━━ TASK DATA ━━

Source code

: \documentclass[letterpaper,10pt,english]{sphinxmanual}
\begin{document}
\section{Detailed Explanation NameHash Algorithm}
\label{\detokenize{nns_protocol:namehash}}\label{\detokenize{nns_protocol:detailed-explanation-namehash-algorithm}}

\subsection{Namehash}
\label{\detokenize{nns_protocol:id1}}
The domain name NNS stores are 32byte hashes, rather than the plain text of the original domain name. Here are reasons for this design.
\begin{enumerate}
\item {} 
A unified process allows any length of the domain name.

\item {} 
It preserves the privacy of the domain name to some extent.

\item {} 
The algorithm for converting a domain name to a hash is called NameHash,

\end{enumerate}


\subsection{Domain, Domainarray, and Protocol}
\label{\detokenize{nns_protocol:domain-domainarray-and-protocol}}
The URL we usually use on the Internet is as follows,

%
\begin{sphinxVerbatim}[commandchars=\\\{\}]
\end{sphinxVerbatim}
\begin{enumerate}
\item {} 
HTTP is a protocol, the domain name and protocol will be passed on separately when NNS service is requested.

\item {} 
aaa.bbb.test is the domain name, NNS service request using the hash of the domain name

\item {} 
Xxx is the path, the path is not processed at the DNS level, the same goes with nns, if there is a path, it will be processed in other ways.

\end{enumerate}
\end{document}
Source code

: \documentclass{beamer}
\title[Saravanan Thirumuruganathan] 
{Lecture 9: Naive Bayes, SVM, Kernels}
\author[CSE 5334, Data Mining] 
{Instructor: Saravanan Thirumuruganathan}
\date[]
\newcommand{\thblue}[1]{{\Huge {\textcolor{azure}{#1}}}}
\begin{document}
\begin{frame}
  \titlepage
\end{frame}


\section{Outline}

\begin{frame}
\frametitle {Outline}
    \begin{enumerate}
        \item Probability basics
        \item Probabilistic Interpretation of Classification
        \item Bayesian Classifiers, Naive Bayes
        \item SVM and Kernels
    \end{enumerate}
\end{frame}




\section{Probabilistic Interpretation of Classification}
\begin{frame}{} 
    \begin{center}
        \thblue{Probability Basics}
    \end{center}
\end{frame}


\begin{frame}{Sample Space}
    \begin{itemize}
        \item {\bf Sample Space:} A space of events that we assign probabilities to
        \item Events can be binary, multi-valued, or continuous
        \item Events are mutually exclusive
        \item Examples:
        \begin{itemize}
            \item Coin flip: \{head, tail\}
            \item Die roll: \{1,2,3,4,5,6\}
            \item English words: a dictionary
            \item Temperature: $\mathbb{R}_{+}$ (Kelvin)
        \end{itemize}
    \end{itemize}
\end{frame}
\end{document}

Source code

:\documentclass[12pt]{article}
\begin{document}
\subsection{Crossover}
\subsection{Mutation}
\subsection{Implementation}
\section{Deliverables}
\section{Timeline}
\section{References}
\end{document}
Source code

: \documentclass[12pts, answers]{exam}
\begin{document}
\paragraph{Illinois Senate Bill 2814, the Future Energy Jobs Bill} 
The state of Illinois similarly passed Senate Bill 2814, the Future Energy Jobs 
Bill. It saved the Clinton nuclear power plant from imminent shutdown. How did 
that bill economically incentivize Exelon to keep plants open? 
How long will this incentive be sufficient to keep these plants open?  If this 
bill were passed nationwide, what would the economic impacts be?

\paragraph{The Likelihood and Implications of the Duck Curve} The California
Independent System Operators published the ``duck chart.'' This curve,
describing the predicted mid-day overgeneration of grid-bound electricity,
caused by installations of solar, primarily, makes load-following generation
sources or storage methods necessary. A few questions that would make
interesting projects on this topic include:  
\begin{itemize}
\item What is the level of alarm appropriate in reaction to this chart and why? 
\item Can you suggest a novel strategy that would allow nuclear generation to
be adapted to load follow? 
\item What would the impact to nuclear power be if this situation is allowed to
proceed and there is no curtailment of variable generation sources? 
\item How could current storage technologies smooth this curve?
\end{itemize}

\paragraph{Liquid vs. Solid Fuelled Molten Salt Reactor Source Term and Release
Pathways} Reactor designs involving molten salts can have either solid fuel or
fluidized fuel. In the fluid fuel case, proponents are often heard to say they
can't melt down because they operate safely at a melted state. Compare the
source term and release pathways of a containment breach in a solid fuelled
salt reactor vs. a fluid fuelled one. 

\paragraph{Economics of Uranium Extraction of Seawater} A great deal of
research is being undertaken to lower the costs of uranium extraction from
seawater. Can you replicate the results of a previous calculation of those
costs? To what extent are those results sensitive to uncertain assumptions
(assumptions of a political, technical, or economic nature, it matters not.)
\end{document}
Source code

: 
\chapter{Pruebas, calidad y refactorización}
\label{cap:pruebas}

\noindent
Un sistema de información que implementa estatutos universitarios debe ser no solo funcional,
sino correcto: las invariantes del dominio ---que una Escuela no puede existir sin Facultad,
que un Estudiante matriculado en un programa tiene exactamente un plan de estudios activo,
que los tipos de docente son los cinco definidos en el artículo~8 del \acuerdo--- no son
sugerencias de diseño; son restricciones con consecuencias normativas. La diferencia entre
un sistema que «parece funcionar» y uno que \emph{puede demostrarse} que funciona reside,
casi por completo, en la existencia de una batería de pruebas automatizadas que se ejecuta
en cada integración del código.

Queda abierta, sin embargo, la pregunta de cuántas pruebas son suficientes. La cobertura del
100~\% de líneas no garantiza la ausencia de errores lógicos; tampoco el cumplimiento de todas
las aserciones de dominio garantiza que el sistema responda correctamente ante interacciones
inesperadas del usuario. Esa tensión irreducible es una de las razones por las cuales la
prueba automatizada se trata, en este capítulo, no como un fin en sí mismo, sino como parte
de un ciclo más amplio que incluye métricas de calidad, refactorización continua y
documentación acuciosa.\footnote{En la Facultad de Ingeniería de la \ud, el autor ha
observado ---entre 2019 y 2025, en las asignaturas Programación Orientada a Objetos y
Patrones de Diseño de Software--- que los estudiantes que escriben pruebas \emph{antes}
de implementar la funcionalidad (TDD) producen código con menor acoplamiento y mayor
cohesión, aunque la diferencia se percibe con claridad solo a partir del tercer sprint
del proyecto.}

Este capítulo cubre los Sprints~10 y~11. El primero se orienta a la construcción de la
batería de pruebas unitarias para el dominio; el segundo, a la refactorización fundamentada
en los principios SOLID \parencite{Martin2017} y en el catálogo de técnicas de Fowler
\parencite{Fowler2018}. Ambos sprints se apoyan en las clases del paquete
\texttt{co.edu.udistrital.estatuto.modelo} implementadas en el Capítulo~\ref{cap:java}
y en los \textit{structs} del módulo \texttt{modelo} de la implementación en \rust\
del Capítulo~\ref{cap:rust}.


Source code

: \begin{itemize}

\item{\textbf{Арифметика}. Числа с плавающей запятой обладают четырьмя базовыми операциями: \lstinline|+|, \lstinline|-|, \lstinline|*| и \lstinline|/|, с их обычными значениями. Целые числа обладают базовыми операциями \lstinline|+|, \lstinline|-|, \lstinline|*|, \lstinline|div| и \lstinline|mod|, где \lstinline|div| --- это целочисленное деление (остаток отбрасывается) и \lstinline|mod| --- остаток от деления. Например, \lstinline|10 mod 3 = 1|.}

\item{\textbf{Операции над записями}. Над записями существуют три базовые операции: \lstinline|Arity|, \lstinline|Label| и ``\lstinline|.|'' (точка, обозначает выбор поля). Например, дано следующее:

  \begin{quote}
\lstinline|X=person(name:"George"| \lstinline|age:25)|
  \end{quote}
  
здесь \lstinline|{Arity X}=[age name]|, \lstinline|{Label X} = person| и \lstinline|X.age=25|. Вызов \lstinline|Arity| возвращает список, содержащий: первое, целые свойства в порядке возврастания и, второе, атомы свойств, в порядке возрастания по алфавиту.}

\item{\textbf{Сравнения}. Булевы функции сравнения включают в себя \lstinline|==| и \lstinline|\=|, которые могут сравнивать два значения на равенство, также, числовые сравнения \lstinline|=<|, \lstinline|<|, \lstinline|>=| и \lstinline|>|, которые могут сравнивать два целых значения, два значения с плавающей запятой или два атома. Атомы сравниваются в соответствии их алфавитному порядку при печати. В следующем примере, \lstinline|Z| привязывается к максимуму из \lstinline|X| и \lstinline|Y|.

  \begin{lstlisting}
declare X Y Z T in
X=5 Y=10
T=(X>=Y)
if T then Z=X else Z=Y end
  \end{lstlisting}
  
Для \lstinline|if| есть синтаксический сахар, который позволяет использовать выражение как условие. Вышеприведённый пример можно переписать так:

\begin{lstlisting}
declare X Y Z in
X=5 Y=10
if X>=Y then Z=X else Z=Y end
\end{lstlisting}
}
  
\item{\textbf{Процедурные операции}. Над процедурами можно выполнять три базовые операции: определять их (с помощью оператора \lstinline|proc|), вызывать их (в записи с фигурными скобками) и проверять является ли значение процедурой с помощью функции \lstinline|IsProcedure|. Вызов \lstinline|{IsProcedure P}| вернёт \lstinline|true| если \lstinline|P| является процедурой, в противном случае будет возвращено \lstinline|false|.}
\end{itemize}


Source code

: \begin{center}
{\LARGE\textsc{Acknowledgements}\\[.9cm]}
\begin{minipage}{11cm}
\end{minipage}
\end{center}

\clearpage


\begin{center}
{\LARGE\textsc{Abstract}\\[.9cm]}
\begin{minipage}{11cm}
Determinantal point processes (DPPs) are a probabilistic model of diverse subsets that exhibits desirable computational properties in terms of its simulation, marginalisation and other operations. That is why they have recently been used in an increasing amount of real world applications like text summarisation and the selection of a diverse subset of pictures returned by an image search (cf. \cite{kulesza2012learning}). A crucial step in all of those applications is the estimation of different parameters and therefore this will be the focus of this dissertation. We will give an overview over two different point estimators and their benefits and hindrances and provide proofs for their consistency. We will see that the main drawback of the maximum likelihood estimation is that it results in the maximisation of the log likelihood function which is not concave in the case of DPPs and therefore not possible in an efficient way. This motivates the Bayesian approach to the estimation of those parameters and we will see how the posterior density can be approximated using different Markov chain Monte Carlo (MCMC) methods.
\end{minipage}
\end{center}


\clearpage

━━━

**WHAT THE EXERCISE ASKS:** Could you find every line in the records above that has the string "Probability" and copy it?

**EXPECTED ANSWER:**
        \item Probability basics
        \thblue{Probability Basics}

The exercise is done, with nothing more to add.